Tonight, the Wolves will take on perhaps their only companion in bumbling around the dregs of the NBA for the last decade. The Kings’ illustrious record of recent failures have allowed them to become the laughingstock of the NBA intelligentsia, from the owner’s insistence that the Kings try out a 4-on-5 approach with permanent fastbreak opportunities, to the drafting of center after center, to trading DeMarcus Cousins for Buddy “the next Steph Curry” Hield, to just a few days ago trading for Bruno “two years away from being two years away” Caboclo and releasing Georgios Papagiannis, the Kings lottery pick just last year.
In short, the Kings have been bad for the last ten years, they are bad today, and they will be bad for the foreseeable future.
During the trade deadline, the Kings also traded George Hill, who supposedly was signed with the intentions of helping make a playoff run, and brought back Iman Shumpert (who is currently injured) and Joe Johnson, who was promptly released.
Meanwhile, they also have a few injuries to Skal Labissiere and Frank Mason.
The Kings have an odd assortment of players who all receive between 18 and 27 minutes per game. Almost their entire team (with a rotation basically 12 deep) runs that gamut, with the odd veterans of Zach Randolph and Vince Carter, young players like De’Aaron Fox and Buddy Hield, and some NBA randos like Kosta Koufos and Garrett Temple. It’s an interesting situation.
Unsurprisingly, this has not led to a lot of great results on the court. The Kings have the worst offensive rating in the league and the 28th worst defensive rating. They have the worst simple rating system and are tied for the least wins in the NBA.
However, the team that the Kings are tied with for the worst in the NBA, the Hawks, have a recent victory over our very own Minnesota Timberwolves. Just two nights ago the Wolves also lost to another NBA cellar-dweller in the Chicago Bulls, adding to their losses against the Magic, Nets, and the Suns (twice). Perhaps the only solace for optimism for this game (other than, you know, the overwhelming talent disparity) is that the Kings reside in the Western Conference, as the Wolves seem determined to lose to every bad Eastern Conference team this season.
But the Wolves have proved their resilience time and time again this season. They have not lost three games in a row at any point and although the team defense seems to have slipped back to October levels, the Kings should hopefully provide an opportunity to right the ship.
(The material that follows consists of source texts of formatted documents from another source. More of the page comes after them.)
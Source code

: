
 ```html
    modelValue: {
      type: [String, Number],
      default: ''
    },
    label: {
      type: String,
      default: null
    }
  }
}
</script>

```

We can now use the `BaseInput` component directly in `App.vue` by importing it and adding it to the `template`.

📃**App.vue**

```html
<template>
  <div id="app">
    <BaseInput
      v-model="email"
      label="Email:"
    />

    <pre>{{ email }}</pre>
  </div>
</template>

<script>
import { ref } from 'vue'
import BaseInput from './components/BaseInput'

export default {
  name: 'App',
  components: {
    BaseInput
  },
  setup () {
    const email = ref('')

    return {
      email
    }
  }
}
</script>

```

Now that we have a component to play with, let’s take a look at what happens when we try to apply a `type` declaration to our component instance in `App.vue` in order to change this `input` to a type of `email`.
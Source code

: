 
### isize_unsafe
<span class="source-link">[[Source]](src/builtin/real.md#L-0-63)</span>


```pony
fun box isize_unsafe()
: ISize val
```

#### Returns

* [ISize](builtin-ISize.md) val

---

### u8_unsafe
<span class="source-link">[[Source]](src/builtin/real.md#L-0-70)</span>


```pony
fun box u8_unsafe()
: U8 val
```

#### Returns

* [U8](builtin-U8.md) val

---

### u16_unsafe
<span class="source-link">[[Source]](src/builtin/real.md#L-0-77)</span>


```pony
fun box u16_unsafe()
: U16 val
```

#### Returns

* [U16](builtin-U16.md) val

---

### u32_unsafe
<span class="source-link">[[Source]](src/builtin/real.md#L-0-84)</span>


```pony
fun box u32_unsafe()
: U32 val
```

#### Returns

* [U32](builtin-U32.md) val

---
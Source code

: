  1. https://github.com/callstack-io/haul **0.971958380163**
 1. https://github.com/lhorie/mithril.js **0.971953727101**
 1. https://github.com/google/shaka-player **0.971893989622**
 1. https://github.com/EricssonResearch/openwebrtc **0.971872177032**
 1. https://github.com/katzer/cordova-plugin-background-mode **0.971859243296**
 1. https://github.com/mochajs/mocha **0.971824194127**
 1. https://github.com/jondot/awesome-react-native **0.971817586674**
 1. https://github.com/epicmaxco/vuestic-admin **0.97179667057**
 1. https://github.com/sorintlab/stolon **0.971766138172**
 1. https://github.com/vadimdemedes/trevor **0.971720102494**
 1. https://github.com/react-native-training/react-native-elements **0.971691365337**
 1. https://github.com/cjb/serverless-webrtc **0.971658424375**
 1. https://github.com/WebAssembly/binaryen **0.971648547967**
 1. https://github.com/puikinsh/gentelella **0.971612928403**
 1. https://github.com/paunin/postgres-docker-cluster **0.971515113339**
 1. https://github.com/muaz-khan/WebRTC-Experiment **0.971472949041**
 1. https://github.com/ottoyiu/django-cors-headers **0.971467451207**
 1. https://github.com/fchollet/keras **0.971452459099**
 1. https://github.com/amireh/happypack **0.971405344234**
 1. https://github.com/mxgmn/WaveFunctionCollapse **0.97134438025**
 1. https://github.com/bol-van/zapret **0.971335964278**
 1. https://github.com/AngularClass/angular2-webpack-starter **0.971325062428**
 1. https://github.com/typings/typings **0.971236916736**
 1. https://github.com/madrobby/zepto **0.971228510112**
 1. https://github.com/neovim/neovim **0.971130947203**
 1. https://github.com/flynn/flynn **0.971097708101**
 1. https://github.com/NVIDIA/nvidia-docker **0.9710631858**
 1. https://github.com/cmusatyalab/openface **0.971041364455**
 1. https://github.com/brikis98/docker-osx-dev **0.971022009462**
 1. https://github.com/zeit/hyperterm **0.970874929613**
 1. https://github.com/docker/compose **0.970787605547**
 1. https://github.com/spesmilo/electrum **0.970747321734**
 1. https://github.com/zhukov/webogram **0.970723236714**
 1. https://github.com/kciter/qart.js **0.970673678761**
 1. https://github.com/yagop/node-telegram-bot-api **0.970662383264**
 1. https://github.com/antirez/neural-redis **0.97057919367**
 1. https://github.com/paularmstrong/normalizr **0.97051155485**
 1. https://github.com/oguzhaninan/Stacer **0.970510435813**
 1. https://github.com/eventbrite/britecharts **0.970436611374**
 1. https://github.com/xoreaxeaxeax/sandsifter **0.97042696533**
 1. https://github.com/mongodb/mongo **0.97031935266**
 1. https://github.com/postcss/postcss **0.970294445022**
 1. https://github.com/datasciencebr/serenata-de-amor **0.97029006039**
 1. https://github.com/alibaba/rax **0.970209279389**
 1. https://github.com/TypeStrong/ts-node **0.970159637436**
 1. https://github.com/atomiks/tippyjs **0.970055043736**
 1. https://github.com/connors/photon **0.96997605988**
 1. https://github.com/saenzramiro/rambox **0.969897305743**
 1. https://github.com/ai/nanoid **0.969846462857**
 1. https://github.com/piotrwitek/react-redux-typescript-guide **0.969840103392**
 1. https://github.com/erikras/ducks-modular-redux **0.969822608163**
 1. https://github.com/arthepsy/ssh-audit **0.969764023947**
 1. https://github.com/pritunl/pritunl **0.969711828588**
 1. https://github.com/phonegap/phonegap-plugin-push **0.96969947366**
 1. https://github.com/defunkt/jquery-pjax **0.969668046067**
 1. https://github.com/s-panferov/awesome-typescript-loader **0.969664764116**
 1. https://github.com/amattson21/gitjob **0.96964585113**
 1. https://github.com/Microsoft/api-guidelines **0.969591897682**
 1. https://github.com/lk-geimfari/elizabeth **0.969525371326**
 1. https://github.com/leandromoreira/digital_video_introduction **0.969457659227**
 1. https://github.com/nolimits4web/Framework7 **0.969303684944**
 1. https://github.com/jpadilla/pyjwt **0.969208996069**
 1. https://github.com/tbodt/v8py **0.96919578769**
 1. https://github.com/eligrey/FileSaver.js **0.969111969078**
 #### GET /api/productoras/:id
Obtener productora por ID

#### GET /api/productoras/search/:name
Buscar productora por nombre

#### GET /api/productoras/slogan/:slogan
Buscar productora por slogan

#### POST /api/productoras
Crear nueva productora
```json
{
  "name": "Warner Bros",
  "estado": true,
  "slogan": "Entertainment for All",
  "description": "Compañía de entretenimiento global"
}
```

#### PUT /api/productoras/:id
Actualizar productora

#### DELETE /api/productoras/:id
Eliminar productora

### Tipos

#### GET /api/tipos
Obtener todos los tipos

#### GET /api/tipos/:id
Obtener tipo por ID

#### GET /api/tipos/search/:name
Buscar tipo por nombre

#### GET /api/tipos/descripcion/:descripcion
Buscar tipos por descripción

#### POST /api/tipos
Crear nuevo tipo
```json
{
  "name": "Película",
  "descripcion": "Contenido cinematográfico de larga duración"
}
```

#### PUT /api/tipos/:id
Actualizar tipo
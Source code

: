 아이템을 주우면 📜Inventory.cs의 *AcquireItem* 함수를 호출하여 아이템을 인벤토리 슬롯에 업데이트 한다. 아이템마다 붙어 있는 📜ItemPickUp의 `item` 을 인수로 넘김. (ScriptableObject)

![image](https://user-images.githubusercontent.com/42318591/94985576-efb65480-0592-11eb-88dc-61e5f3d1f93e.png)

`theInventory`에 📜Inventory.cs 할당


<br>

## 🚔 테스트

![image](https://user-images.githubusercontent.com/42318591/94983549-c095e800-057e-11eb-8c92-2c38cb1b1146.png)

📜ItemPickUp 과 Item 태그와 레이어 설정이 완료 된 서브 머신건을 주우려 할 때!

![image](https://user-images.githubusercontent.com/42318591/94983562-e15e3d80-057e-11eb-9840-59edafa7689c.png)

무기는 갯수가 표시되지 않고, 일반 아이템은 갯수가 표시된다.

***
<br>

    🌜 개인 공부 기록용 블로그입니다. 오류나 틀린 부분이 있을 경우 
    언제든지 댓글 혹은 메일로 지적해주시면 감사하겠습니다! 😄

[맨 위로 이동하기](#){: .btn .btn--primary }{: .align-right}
Some key matchups to watch tonight:
Jeff Teague vs De’Aaron Fox (and running): Fox is the Kings’ recent lottery pick and he should be getting even more minutes with Hill traded to the Cavs. Fox is likely to run around a lot (he is also very fast). Jeff Teague would probably prefer to not run around a lot. Fox is a pretty bad shooter, shooting 40 percent from the field and 32 percent from deep, so Teague’s strategy of not running might work out tonight.
Zach Randolph vs Taj Gibson: Fans of wily veterans working in the post are in for a treat tonight. Randolph, stuck on a bad lottery team, has no other motivation other than to get up shots. Gibson has no motivation other than to stop him getting up shots. Who shall win?
Jimmy Butler vs iso-ball: I don’t think that the Kings have anyone who can remotely stop Butler from doing whatever he wants. However, if the Kings somehow make it close in the fourth quarter, the prevent offense will certainly make an appearance.
Andrew Wiggins vs the rim: Wiggins’ favorite opponents are the Raptors, Cavs, and Kings. Perhaps he was convinced during his rookie year that in route to the trade to Minnesota the Kings had a chance to land him and decided that one round of the Rudy Gay experience was enough. I would put my money on Wigs over the rim in this one.
KAT vs defense: Willie Cauley-Stein is no one’s idea of a dominant center on offense. Will KAT be able to make him look like the next coming of Wilt Chamberlain? 50/50 odds.
Projected Starting Lineups
Prediction: Wolves 115 - Kings 102. Talent wins out.